■ **INSTRUCTIONS TO FOLLOW**
Among the entries below, how many lines contain "FileObjectType"? Answer with the number only.
%%
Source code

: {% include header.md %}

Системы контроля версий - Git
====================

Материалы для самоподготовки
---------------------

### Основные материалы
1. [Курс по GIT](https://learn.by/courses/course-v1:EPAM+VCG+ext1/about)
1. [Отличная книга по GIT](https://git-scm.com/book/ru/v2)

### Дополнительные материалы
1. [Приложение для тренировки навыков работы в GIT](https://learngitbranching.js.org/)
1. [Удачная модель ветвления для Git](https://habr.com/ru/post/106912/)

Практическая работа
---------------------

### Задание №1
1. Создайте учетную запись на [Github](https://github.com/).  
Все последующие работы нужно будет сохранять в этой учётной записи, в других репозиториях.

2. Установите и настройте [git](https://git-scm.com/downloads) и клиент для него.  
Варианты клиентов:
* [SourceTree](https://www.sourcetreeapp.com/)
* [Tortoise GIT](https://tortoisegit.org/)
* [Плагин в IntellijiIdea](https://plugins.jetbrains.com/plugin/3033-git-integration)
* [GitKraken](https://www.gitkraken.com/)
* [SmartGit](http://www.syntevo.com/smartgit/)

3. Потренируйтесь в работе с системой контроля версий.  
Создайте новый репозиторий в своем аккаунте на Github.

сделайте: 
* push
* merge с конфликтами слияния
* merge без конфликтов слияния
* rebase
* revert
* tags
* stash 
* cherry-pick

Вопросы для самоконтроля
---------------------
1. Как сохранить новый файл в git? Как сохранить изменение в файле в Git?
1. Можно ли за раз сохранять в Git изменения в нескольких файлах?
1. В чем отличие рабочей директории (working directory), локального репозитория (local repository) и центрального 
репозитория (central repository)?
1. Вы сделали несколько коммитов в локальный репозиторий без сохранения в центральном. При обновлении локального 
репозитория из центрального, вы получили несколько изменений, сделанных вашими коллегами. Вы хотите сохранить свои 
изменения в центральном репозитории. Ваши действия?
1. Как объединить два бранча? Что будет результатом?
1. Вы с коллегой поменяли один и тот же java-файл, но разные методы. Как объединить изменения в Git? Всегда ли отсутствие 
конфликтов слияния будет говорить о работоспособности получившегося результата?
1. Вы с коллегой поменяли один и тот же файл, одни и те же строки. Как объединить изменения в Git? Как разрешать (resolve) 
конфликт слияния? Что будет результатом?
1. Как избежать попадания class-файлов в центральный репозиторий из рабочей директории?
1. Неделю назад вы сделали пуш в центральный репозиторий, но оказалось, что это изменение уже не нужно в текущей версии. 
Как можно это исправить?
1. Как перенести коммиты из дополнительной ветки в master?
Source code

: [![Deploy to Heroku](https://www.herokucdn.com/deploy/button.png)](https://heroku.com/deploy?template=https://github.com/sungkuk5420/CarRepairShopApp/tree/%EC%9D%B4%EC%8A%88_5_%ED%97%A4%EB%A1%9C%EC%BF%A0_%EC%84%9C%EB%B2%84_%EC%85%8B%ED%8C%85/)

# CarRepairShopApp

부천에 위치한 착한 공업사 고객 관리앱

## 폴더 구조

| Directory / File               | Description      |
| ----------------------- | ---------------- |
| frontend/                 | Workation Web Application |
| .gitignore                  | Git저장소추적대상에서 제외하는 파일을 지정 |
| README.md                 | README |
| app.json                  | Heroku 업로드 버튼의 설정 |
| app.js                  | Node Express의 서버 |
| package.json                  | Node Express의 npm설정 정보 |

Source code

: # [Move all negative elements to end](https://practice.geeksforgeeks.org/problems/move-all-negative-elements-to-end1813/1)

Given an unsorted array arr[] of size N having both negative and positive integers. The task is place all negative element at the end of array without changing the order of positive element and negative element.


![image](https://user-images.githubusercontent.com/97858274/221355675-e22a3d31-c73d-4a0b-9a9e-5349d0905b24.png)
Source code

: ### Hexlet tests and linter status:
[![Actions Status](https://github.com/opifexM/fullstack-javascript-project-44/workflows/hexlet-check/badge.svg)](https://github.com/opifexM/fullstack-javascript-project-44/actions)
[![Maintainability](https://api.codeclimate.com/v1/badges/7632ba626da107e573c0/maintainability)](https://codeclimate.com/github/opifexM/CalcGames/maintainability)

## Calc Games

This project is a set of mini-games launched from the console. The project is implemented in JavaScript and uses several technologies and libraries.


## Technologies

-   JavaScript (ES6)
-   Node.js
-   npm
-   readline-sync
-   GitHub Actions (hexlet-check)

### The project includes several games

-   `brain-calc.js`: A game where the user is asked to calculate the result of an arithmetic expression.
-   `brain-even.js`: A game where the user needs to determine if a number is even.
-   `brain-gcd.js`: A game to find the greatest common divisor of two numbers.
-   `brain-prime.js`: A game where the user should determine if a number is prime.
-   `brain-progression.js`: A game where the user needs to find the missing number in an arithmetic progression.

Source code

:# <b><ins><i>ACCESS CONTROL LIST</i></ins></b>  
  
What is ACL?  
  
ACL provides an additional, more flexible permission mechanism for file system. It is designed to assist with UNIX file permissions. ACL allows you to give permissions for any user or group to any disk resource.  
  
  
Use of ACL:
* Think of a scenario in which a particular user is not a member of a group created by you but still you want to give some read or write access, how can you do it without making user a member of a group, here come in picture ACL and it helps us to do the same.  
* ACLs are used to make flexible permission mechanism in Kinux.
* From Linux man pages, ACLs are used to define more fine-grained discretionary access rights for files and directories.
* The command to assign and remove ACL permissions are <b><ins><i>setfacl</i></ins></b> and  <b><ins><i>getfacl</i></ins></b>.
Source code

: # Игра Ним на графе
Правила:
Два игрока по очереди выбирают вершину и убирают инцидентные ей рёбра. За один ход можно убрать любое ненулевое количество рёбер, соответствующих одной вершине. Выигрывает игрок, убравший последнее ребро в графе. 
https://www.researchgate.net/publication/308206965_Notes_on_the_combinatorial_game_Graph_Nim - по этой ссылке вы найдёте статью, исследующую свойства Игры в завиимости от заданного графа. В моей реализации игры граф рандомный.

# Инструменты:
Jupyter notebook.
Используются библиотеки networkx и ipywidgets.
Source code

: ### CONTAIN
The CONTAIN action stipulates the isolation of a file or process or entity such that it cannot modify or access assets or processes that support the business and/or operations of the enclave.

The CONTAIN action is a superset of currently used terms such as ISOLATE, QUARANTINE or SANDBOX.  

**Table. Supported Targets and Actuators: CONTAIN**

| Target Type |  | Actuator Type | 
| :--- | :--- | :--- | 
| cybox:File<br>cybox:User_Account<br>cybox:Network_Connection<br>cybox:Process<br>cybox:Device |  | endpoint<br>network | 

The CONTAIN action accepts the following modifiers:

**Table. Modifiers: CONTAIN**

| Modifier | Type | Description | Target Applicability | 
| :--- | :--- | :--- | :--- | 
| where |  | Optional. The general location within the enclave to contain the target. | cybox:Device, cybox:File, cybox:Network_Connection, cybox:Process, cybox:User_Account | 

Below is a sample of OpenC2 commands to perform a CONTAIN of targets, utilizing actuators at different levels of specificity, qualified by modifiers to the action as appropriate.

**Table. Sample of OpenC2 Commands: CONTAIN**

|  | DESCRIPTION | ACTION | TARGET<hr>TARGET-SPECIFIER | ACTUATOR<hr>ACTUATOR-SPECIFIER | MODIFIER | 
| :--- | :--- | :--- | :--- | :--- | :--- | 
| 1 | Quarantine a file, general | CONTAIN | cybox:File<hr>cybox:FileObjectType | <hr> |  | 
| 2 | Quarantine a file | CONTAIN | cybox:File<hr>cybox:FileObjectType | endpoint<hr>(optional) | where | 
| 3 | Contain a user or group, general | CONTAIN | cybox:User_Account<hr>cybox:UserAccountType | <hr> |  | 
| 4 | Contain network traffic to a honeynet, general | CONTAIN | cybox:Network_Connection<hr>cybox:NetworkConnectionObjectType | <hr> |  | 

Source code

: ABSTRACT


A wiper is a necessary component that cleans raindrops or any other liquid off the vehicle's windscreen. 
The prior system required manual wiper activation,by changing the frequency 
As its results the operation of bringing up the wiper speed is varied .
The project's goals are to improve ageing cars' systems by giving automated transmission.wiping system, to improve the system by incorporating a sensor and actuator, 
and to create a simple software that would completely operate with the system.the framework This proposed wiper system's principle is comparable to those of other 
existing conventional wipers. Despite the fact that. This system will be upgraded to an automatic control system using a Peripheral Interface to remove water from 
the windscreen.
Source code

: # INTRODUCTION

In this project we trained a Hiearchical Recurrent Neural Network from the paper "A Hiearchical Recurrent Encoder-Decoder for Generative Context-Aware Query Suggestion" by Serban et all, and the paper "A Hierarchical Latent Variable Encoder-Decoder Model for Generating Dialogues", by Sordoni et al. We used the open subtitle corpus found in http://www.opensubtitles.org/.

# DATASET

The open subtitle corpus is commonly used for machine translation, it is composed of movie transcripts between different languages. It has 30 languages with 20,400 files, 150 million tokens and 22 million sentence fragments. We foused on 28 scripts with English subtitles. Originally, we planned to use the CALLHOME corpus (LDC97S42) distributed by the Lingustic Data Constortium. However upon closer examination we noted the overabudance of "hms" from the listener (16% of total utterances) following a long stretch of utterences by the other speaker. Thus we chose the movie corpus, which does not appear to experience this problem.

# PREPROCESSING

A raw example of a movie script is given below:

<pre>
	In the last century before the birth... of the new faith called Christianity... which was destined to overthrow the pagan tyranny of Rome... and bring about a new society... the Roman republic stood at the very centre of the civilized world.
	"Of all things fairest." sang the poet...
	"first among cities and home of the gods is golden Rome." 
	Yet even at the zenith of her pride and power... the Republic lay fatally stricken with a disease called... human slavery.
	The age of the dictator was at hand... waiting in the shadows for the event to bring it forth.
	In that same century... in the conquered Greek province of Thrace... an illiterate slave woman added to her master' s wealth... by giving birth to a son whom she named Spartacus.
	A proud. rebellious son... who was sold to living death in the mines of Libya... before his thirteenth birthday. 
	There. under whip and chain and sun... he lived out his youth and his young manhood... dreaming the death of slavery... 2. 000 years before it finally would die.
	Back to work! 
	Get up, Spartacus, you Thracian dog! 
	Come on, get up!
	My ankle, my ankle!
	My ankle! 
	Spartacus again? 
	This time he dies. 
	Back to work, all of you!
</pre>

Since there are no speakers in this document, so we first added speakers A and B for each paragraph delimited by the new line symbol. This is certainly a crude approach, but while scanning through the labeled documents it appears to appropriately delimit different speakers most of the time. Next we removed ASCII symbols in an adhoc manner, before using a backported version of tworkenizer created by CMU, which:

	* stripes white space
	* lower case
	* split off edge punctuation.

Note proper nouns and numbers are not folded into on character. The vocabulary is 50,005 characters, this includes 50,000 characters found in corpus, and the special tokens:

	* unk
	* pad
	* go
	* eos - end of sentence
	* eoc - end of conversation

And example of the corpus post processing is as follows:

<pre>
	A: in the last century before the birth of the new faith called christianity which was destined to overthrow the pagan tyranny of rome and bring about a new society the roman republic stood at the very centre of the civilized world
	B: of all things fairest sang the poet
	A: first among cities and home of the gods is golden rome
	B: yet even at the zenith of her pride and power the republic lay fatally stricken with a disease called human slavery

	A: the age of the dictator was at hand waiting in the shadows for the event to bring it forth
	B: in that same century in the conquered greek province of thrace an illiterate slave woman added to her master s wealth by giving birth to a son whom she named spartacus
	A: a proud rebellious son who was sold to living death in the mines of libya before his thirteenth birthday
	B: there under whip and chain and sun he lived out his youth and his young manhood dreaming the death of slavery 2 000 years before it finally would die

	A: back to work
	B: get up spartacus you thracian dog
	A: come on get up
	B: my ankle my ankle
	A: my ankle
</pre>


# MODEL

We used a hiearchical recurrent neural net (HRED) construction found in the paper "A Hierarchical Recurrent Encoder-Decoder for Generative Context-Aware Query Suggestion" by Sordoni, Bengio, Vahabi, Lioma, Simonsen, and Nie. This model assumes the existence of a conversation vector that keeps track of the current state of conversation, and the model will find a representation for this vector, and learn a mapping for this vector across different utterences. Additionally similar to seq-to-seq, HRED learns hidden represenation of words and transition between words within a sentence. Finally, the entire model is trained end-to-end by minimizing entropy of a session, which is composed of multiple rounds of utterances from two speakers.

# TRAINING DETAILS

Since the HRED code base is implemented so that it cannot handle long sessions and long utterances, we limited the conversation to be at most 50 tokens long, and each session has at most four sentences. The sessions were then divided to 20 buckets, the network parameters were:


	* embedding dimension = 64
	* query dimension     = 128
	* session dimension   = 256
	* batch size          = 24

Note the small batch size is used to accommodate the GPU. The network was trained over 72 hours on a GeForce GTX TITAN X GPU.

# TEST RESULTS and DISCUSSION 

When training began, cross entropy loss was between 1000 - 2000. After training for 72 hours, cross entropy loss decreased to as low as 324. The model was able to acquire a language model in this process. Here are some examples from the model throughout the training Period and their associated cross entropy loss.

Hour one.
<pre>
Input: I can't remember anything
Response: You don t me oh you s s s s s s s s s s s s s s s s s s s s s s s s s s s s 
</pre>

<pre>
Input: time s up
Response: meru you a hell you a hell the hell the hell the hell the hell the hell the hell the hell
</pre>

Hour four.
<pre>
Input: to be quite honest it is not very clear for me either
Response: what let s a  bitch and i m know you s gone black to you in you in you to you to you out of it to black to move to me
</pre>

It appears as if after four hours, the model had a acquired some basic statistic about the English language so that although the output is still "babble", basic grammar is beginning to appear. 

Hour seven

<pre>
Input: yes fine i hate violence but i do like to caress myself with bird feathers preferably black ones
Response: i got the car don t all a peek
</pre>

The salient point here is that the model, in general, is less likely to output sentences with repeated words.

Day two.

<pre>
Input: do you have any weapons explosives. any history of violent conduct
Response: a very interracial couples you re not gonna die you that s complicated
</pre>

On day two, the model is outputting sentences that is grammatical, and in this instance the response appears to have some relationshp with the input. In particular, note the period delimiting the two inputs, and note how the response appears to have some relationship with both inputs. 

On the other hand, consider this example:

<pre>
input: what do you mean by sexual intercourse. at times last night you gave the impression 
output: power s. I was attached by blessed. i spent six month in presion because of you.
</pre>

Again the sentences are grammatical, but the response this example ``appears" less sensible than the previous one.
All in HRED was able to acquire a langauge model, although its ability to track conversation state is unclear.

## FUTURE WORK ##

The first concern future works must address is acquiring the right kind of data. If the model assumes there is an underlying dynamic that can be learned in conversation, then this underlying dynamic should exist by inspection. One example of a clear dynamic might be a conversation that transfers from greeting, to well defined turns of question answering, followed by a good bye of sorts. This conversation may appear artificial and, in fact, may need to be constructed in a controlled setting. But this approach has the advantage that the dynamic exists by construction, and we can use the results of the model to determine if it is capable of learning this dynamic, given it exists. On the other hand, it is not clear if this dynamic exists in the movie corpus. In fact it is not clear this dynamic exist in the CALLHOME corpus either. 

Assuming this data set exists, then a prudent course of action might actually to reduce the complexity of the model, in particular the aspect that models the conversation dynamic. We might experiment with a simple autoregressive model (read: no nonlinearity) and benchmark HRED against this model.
%%
■ **SOLUTION FOR THIS EXERCISE**
2